[Data for this task Boundary: Start]

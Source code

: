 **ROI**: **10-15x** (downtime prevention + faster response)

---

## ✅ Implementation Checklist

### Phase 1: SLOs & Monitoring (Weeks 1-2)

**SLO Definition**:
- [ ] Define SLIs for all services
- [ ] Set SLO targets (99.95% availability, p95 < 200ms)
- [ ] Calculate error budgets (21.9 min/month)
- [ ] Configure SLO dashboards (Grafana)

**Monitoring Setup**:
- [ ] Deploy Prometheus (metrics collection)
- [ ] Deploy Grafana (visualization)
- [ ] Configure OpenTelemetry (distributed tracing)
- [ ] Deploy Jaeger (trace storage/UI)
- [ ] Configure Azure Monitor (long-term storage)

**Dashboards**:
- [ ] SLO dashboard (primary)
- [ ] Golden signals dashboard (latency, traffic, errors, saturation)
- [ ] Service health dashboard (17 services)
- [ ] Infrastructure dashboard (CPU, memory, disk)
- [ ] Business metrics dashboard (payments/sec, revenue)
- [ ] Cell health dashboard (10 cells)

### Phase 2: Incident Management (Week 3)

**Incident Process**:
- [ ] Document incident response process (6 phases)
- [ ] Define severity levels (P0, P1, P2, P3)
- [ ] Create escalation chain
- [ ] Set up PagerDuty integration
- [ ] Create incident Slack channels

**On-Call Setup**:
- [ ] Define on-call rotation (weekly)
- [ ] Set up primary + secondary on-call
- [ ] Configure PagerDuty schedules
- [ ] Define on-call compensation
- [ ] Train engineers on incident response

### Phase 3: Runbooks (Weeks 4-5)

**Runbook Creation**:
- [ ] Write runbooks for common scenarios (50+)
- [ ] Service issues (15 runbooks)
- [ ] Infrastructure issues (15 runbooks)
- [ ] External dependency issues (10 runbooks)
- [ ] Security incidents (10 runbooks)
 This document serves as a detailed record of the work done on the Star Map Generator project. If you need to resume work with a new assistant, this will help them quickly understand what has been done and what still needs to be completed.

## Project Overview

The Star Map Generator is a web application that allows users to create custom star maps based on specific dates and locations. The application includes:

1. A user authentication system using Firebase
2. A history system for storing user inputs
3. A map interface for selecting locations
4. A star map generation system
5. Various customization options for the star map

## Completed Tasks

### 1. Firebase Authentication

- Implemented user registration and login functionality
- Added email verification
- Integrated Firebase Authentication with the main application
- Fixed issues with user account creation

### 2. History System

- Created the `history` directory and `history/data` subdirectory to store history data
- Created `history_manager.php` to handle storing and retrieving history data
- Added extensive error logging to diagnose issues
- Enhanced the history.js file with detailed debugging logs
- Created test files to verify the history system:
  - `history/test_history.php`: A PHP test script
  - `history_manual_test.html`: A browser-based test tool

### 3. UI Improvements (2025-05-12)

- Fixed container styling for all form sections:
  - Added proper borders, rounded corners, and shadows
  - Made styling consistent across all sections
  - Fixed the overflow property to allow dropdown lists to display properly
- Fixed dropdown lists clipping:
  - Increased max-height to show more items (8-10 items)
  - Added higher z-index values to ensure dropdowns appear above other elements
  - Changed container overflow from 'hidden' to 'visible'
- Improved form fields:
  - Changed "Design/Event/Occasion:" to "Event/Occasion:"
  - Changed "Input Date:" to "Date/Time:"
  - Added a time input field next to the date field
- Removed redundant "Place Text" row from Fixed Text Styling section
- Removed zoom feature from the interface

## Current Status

[Data for this task Boundary: End]

- [Work request]:
Lines that contain "Define" should be pulled from the entries above and reported.

- [Reply to the task]:
- [ ] Define SLIs for all services
- [ ] Define severity levels (P0, P1, P2, P3)
- [ ] Define on-call rotation (weekly)
- [ ] Define on-call compensation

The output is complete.